I have a confession to make. I’m scared.

To start with, I’m scared to write this. It’s a little unusual to admit to the world you’re scared. And maybe there’s a reason for that… maybe it’s not a good idea. But let’s go with it.

I’m scared because a year ago I decided to dedicate my mind, body, heart and soul to starting a business. No regular salary, no pension, no team… at the time, not even a business plan. Just an idea and some stories on a website. This website.

It was a little scary, but mostly it was exciting. No office, no commute, no boss! No responsibilities or expectations other than those I placed on myself.

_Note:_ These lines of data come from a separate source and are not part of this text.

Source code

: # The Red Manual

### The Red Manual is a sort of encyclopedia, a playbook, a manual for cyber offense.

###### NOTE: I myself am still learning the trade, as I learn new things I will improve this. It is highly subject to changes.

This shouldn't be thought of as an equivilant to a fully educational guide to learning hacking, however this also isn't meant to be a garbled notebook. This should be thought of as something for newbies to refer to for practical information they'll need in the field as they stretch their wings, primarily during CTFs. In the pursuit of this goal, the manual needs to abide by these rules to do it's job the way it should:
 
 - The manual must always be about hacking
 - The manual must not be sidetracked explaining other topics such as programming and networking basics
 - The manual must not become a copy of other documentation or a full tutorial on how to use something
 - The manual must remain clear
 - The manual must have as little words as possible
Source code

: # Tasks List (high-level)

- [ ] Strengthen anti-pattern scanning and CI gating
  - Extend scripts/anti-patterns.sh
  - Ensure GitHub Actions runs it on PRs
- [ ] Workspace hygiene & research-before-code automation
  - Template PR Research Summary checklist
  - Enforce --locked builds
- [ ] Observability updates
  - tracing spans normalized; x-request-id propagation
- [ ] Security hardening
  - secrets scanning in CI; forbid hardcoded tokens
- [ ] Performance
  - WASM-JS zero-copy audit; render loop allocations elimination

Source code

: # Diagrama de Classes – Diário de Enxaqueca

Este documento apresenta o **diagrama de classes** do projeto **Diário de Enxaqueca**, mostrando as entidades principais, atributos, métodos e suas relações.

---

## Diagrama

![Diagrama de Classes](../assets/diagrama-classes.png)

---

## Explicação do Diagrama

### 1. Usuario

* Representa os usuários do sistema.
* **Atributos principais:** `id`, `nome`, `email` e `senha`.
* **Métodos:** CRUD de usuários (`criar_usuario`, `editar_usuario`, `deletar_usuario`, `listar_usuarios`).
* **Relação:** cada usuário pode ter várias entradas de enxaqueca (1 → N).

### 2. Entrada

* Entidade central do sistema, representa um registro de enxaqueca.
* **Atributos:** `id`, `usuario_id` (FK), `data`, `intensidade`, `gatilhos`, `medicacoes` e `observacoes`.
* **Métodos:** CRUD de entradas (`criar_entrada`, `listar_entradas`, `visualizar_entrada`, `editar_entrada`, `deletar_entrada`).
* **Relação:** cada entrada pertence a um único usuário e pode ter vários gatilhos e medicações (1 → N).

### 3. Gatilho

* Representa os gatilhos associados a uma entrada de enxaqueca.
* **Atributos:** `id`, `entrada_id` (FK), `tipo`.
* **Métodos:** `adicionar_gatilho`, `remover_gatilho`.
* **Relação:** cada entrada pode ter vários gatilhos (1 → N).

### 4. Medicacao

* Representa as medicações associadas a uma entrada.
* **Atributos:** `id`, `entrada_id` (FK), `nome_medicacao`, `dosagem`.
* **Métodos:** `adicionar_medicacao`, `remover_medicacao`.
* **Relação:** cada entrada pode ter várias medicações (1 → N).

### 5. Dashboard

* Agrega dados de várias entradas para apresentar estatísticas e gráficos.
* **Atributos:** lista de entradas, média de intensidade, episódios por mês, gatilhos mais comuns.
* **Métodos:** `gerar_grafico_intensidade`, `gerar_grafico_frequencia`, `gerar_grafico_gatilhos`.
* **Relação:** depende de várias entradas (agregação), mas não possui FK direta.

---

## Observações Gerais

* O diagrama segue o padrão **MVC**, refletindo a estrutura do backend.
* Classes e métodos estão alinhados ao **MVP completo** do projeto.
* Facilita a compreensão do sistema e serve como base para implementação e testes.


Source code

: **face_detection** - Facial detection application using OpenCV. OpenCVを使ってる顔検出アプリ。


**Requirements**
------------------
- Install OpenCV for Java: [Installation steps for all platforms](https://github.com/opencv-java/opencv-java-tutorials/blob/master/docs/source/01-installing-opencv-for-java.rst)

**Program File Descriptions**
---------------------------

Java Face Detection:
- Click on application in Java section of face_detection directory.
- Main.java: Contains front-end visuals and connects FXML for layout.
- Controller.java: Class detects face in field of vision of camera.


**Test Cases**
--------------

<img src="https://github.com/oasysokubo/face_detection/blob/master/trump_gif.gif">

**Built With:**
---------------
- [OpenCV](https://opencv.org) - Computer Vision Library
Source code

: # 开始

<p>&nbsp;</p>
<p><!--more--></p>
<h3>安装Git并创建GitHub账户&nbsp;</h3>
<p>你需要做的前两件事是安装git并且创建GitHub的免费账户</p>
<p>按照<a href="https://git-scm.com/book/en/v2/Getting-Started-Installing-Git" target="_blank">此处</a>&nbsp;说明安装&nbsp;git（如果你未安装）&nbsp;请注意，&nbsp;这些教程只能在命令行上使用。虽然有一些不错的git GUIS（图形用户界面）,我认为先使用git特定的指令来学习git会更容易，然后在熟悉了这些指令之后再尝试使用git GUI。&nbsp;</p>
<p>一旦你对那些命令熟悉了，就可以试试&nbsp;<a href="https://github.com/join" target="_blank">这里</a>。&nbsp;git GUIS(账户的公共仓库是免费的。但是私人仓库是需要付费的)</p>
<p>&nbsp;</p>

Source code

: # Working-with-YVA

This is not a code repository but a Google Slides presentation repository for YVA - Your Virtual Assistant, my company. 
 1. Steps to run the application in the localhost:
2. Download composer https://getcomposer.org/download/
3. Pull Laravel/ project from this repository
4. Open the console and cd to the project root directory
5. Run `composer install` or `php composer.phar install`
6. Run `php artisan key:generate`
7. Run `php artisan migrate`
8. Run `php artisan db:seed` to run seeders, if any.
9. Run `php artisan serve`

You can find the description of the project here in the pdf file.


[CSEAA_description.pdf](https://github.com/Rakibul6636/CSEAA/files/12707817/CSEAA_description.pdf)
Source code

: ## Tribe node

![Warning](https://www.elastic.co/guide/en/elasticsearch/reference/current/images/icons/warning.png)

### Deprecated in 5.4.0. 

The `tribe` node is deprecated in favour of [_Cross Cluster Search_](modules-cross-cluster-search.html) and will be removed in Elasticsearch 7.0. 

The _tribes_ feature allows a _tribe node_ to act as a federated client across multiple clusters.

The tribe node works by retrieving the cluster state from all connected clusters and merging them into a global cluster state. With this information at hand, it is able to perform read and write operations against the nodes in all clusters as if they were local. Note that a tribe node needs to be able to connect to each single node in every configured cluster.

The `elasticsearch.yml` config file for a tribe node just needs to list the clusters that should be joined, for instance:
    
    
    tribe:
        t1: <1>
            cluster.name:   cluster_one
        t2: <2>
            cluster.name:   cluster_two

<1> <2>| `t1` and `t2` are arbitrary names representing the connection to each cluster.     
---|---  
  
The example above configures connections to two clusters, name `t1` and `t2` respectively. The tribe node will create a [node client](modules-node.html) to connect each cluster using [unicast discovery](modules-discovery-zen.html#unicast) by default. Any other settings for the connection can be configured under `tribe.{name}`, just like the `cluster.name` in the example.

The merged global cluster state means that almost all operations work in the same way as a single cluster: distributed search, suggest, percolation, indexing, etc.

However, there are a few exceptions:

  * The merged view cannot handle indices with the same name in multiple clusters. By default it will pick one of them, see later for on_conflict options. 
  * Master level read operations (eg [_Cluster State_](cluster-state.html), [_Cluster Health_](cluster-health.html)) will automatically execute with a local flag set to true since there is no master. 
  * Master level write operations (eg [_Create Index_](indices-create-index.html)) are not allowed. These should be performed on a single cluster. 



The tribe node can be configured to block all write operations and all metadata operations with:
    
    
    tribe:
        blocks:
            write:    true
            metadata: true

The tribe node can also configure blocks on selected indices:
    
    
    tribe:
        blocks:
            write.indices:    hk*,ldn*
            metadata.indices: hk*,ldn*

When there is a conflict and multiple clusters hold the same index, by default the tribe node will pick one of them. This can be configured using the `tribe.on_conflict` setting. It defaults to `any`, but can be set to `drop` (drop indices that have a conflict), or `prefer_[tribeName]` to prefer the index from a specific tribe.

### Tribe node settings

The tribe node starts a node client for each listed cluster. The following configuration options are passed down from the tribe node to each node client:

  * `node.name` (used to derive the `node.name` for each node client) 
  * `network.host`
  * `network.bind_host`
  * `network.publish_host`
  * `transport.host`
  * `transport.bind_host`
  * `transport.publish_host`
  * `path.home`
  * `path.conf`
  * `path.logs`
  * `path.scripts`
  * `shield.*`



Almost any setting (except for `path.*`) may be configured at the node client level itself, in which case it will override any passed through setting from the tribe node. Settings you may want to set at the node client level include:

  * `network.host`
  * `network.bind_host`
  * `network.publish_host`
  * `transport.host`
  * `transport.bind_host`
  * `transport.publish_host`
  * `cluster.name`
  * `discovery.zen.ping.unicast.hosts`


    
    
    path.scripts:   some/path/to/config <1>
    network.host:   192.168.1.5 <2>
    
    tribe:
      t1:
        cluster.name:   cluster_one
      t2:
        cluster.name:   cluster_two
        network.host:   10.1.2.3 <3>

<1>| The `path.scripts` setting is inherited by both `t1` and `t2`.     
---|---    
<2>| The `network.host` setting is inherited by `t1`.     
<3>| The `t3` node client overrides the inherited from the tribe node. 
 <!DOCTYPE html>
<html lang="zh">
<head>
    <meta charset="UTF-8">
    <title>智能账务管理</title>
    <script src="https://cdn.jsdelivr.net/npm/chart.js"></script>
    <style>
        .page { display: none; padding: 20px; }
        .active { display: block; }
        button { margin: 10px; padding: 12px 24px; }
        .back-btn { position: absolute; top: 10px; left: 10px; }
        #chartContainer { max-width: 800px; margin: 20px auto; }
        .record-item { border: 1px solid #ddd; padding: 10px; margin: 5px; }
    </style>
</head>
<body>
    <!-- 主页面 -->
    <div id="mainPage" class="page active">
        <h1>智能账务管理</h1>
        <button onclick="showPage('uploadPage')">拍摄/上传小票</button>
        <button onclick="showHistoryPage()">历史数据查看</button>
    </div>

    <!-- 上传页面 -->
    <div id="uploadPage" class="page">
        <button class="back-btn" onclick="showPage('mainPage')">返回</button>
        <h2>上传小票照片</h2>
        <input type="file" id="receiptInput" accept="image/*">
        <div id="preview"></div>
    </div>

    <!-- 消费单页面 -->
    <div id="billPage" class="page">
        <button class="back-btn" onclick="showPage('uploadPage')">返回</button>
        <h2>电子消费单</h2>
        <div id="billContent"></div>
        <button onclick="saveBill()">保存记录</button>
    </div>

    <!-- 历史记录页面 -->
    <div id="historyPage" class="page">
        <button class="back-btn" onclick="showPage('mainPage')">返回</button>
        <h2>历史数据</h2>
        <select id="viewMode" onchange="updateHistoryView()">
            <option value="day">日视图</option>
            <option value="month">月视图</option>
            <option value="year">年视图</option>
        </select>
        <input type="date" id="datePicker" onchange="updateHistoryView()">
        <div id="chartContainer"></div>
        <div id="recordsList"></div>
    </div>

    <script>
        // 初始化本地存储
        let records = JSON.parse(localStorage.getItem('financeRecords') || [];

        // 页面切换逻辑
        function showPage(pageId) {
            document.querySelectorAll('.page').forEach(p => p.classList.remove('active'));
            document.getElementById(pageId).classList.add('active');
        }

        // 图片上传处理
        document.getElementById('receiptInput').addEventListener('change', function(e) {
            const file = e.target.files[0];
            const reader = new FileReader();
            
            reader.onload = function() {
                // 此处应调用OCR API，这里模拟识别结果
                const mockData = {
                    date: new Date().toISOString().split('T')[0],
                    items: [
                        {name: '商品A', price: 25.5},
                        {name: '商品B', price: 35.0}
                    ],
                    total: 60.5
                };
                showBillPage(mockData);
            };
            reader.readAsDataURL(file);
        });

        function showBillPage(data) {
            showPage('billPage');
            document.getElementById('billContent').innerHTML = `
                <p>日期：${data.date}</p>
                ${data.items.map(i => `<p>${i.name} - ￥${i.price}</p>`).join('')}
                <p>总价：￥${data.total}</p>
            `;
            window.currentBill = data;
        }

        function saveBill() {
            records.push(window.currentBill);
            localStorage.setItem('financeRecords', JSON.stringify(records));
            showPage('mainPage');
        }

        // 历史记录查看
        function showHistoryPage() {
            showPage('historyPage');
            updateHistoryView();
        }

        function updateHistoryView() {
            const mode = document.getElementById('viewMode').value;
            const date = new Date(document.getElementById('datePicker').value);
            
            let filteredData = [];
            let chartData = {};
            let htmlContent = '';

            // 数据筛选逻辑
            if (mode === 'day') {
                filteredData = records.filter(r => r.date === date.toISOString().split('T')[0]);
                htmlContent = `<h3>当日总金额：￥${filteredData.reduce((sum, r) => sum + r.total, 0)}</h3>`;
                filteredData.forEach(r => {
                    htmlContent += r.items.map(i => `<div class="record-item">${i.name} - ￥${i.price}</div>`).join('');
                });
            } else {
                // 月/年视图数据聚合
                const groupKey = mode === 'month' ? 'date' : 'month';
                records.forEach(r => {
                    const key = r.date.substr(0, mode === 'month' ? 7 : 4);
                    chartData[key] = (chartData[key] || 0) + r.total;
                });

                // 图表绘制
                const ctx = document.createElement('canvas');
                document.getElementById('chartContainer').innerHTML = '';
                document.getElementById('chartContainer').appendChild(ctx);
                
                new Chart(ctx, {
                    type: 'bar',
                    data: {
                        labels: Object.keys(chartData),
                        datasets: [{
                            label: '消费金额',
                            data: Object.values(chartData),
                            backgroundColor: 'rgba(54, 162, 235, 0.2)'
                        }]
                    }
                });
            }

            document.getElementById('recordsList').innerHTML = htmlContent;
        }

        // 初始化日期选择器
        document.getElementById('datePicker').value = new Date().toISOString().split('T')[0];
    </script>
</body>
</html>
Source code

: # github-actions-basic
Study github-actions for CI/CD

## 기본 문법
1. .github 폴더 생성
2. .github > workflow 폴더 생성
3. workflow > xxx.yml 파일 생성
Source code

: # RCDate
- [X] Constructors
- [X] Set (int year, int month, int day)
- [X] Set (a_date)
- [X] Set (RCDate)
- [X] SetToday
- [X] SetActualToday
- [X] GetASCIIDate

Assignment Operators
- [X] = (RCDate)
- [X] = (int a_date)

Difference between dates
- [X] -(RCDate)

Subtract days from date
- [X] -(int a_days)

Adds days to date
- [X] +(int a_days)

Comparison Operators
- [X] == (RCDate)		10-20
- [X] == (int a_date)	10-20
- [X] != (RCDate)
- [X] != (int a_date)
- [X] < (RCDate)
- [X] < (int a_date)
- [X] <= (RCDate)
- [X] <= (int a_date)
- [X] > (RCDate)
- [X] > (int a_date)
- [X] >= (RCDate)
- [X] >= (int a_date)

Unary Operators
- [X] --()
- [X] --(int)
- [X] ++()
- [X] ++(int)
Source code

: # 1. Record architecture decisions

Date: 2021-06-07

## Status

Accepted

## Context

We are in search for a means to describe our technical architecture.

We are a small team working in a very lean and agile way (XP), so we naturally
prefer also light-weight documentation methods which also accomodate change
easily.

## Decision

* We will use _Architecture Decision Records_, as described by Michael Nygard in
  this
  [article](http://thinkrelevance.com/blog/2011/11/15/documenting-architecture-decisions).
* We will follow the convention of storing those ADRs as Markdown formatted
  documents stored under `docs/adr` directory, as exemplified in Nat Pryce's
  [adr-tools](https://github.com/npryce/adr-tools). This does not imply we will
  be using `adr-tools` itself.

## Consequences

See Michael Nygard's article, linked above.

The truth is building a business can be scary, exhausting and lonely.
What I didn’t realise at the time is that I tend to place rather a lot of responsibility and expectation on myself. More than any boss ever did. Because this isn’t just a business, it’s my business. And although the buck stops with me (and that’s amazing), it means I have no one to blame, no one to argue with, no one to resent but myself when something goes wrong (which is less amazing).

And stuff goes wrong. Not all the time, but more than the startup books, how-to blogs, high-energy meet ups and inspirational speakers would have you believe. Most tales of screw ups and set backs are told in retrospect, as the preamble to success. It’s something I hadn’t anticipated, and for a while I thought I was the only one finding it hard.

But the truth is building a business can be scary, exhausting and lonely. Rather than try and make it through the tough bits alone, I’ve decided to share it all—the good, the bad and the in between—with you, whoever you are.

This is the first of many scary (for me) and revealing (for you… maybe for me too) posts as I reflect on what it’s really like to start a business, as it happens. Because, wonderful and magical as it is, it’s not all unicorns and moonbeams.